Because Kenneth does not just see grown kids. He sees proof. Proof that all the lessons, all the talks, all the discipline, all the hard days, and all the times he tried to raise them right actually meant something.
And then there are the grandkids.
Do not even get him started on the grandkids.
There is something about grandkids that does not even make sense until it happens to you. It is almost weird how the closeness feels different. Not that he loved his kids any less, but grandkids hit a different part of the heart. It is like all the love, pride, patience, and softness that life teaches you over the years comes rushing back in a whole new way.
With grandkids, Kenneth gets to feel that joy without always carrying the same pressure he had as a parent. He gets to love them, spoil them, watch them grow, see pieces of his own children in them, and feel a kind of closeness that is hard to explain without sounding crazy.
But that is family. It does not always make sense. It just grabs you.
Kenneth is not only a lawn care operator. He is also a policy writer, invoice enforcer, website builder, Excel app developer, repair researcher, trailer negotiator, amateur radio operator, electronics lover, and full-time investigator of “why does this not look right?”
He has stared down Canva, Yardbook, Outlook, Google Business Profile, mower parts diagrams, service agreements, payment processor fees, trailer specs, and client messages with the intensity of a man trying to crack a government code.
He does not want vague answers. He wants the real answer. The clean answer. The practical answer. The answer that will not cost him money later. The answer that makes sense in the real world, not just on paper.
Clients may see a professional lawn care business. Behind the scenes, Kenneth is building an empire one estimate, one signed agreement, one invoice, one mower repair, one business decision, and one hard lesson at a time.
He believes in doing things right. He believes in fair pricing. He believes in showing up. He believes in keeping your word. He believes that a man’s name, his work, and the way he handles business all matter.
He also believes that if a client signs up for weekly service, skips weeks, ignores invoices, and then acts confused, that client has officially entered the “I need to protect my business” category.

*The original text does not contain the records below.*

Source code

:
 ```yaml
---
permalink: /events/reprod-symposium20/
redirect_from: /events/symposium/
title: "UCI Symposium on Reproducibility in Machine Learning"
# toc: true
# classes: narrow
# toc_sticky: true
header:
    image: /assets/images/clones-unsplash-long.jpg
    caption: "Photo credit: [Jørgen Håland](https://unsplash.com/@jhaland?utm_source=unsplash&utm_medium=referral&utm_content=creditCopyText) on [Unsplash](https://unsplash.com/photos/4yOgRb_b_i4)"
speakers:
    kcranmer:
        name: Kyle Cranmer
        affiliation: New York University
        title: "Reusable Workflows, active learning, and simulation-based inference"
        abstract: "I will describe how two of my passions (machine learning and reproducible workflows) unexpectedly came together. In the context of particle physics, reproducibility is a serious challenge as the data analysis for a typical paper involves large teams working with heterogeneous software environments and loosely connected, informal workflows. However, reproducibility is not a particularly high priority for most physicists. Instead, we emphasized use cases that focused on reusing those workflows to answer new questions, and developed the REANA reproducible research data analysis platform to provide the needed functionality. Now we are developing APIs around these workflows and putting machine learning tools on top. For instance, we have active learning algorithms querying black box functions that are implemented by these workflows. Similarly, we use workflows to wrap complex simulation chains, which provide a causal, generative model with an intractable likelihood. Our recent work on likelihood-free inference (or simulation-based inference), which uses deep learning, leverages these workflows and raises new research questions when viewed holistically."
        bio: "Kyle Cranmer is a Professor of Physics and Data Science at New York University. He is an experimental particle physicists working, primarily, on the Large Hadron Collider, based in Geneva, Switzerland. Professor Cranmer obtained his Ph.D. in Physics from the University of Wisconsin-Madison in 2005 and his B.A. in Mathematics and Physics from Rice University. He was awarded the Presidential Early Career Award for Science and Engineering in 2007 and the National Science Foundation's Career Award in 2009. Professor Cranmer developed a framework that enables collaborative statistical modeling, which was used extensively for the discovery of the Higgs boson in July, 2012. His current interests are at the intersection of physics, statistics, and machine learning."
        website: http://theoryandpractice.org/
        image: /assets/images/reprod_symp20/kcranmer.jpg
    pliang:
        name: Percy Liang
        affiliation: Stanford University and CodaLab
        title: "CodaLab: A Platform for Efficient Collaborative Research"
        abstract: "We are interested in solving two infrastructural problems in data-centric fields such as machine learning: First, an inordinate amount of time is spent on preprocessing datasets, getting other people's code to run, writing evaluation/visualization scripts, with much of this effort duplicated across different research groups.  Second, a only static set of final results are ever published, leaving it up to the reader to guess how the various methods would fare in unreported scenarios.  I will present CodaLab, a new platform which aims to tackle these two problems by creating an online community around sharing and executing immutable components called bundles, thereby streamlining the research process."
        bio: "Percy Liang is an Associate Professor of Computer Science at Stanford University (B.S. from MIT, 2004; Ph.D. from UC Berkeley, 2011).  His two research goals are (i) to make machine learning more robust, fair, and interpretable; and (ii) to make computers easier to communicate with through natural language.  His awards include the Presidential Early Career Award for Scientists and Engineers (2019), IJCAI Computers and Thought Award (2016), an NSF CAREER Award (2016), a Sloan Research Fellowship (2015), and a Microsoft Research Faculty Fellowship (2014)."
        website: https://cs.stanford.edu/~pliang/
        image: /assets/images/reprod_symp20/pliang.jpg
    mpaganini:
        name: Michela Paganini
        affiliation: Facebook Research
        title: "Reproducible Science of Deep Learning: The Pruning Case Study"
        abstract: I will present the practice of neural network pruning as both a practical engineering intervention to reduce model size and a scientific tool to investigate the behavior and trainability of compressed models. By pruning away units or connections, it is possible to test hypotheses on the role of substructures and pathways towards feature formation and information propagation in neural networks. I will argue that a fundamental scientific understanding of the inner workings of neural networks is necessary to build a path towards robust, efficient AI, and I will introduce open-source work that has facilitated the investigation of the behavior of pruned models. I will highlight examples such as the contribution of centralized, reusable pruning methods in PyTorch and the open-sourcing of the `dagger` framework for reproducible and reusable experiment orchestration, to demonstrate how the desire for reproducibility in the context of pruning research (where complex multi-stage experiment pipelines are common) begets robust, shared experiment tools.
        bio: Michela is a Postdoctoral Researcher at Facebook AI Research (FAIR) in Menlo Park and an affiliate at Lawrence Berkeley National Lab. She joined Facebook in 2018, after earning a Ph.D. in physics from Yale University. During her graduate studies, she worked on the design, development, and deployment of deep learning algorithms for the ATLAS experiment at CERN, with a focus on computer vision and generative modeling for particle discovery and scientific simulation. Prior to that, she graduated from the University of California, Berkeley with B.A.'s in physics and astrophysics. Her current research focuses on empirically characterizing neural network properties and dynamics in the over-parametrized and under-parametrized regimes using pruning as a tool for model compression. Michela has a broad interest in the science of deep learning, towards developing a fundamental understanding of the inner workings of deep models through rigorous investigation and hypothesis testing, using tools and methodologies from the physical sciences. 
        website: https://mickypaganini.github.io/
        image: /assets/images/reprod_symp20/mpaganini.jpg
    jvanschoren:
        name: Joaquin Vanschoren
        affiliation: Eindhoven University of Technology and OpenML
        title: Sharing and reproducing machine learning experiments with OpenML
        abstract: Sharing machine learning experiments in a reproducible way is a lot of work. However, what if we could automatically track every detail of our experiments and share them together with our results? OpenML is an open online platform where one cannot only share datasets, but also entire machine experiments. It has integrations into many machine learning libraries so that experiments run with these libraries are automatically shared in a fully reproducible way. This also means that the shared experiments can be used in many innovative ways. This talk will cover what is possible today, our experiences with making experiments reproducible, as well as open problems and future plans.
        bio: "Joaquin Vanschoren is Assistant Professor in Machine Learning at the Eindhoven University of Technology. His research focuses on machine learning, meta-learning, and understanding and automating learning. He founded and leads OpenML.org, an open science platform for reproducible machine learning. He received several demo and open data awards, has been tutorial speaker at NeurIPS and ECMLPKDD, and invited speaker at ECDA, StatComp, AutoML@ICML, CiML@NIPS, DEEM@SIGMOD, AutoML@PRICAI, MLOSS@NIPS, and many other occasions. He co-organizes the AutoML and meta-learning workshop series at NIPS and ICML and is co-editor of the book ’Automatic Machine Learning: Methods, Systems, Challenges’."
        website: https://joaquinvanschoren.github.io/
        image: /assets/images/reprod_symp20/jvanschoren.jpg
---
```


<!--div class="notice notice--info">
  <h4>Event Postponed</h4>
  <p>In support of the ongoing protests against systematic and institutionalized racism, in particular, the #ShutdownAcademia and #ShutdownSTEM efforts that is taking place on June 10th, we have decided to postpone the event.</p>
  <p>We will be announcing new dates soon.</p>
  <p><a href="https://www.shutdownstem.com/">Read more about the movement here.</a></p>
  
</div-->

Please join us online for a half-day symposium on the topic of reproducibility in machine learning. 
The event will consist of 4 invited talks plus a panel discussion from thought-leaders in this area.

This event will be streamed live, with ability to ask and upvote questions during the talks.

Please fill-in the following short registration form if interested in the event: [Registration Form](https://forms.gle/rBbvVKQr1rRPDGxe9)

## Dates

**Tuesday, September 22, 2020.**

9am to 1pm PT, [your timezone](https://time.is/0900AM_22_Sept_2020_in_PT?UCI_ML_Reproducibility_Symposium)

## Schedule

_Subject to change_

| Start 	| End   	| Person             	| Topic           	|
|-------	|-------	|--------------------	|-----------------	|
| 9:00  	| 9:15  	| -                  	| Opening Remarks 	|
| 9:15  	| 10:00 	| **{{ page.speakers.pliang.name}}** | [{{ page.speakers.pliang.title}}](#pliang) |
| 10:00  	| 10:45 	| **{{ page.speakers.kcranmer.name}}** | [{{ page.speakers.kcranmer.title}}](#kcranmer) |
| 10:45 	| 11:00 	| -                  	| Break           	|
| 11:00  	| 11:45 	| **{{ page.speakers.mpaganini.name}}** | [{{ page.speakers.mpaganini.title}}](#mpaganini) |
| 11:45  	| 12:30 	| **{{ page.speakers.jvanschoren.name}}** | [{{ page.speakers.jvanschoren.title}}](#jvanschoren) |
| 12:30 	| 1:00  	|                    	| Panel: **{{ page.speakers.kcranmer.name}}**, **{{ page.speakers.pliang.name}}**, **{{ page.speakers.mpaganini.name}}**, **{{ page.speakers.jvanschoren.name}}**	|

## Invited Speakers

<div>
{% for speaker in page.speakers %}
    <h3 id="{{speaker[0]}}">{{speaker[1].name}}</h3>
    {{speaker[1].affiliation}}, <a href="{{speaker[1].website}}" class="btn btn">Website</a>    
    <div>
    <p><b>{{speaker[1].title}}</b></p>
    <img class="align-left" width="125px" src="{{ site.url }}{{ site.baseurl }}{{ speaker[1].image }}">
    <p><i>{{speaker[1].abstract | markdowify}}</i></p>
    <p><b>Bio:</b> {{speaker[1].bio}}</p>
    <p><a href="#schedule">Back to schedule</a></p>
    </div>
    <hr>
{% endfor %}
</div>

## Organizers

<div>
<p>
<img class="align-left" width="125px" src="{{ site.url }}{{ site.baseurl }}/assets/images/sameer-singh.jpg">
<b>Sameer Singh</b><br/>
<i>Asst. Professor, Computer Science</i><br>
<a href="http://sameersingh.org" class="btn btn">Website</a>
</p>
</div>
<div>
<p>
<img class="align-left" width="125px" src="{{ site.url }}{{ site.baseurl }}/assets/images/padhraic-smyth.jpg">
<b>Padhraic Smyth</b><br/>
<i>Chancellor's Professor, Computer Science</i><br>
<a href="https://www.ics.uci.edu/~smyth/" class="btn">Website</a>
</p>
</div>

Kenneth’s life motto could easily be:
“I’m not trying to be difficult, I’m trying to make sure this makes sense before I spend money, sign anything, or let somebody run over me.”
And honestly, that is the Kenneth Gros way.
He is a husband who speaks proudly of his wife.
A father who brags hard because his children gave him every reason to.
A grandfather who knows grandkids will make your heart act brand new.
A businessman trying to build something real.
A fixer who refuses to give up.
A thinker who questions everything until it makes sense.
A man who has been judged, tested, stressed, doubted, and still keeps moving forward.
Kenneth J. Gros is built out of grit, love, family pride, grease, grass, stubbornness, and the kind of determination that does not always look pretty, but it gets the job done.
Kenneth J. Gros: cutting lawns, cutting through nonsense, loving his family hard, and still pushing forward no matter what life throws in the way.